§ What you will do
Scan the entries line by line and return those with "images".

Data to use START

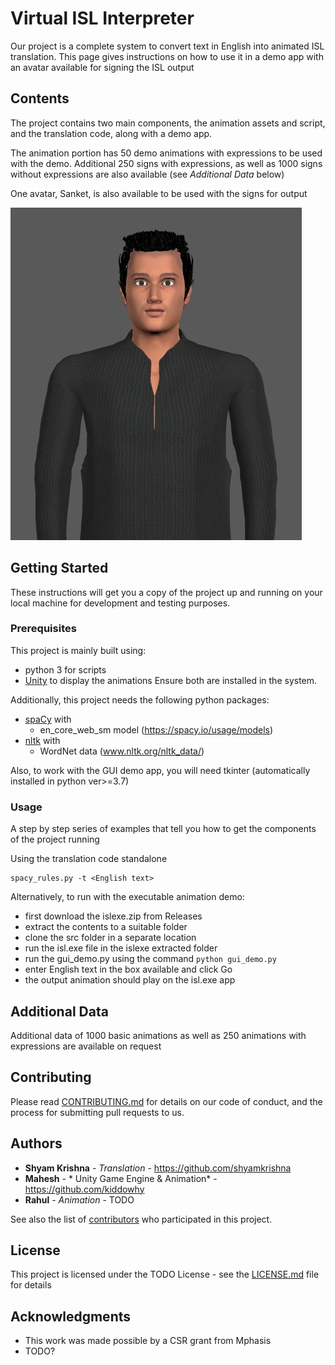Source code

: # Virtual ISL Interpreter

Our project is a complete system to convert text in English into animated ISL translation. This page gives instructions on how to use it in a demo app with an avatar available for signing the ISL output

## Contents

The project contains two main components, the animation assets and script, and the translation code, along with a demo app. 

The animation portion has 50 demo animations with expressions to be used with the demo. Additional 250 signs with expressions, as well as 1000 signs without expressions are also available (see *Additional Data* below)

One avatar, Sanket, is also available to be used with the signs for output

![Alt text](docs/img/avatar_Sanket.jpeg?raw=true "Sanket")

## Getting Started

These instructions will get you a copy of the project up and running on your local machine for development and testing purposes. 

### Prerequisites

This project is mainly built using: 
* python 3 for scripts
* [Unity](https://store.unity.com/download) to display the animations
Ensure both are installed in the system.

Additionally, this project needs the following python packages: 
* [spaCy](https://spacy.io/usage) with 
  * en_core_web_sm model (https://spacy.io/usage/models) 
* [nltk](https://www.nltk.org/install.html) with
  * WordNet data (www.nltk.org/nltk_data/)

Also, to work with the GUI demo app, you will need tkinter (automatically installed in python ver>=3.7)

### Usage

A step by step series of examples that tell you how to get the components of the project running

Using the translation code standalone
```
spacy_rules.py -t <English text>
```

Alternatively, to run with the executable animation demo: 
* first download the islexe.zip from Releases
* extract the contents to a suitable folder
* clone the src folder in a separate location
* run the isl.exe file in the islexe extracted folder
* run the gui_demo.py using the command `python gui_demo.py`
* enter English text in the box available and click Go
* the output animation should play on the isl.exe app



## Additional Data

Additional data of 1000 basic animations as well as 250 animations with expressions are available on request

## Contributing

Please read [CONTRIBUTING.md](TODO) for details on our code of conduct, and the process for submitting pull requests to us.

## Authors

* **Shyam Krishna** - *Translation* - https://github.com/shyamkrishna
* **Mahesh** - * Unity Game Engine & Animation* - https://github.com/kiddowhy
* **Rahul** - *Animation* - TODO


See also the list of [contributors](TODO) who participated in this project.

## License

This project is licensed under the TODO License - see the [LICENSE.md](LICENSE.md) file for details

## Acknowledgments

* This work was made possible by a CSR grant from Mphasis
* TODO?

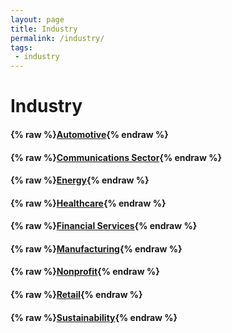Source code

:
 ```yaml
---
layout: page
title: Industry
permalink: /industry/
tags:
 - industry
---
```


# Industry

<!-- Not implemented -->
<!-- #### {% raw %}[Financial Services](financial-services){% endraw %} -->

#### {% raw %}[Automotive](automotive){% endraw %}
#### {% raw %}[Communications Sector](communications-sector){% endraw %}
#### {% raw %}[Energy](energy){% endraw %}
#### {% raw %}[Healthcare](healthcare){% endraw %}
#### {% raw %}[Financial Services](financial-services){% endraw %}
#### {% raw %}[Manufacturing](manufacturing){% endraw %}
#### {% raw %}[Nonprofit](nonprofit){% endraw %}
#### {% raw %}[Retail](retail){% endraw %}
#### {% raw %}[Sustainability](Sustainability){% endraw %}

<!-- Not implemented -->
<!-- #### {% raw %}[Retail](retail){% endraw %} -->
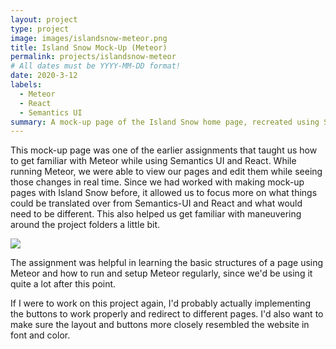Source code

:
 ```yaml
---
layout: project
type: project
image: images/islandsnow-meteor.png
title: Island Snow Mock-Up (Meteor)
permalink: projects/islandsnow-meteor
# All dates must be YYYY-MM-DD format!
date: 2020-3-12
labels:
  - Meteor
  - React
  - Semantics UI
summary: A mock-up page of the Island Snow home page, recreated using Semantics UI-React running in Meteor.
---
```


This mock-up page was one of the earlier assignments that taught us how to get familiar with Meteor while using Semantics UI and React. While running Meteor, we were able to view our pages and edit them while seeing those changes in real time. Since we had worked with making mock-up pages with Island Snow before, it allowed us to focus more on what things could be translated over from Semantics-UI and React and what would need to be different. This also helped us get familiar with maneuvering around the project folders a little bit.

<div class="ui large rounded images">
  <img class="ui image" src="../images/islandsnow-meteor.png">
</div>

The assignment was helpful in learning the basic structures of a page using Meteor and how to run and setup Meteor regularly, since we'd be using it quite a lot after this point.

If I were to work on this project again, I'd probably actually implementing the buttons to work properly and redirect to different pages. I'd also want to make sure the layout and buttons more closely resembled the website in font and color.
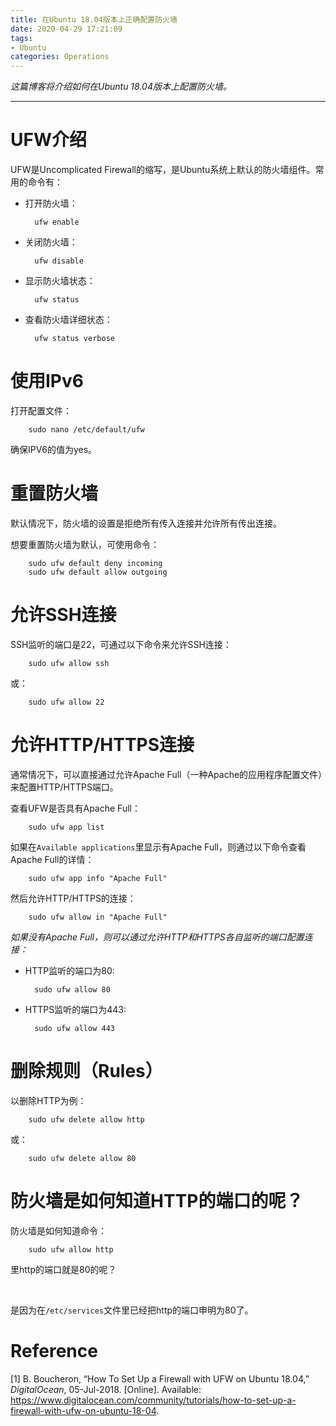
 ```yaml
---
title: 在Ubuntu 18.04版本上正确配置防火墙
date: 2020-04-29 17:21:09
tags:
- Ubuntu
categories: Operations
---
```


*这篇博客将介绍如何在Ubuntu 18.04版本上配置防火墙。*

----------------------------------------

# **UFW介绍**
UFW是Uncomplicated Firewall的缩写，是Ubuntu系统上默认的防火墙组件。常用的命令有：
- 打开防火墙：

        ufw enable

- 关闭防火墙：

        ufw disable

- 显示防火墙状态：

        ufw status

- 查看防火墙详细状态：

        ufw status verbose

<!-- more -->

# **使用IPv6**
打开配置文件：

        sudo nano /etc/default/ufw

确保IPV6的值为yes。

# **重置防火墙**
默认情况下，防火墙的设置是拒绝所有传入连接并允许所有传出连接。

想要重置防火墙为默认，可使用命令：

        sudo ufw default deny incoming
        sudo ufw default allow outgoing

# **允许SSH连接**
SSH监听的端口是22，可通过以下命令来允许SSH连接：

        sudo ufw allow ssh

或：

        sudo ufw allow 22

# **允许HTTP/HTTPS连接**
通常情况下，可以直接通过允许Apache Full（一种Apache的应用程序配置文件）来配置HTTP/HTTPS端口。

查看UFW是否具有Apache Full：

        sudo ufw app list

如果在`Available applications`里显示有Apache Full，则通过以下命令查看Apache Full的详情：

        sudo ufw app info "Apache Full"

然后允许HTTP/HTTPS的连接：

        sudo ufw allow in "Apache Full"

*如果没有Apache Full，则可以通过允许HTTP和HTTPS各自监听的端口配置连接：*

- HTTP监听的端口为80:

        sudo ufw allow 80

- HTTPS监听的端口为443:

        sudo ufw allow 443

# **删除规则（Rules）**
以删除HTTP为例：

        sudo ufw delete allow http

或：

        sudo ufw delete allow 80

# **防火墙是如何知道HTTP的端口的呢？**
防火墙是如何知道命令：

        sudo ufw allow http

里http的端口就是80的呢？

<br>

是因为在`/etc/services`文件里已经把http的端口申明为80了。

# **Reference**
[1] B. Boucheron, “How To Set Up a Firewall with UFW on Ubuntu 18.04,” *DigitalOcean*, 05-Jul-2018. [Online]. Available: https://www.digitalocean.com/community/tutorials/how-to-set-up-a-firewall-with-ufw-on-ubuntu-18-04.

Data to use END

§ Response for this exercise
image: images/islandsnow-meteor.png
<div class="ui large rounded images">
  <img class="ui image" src="../images/islandsnow-meteor.png">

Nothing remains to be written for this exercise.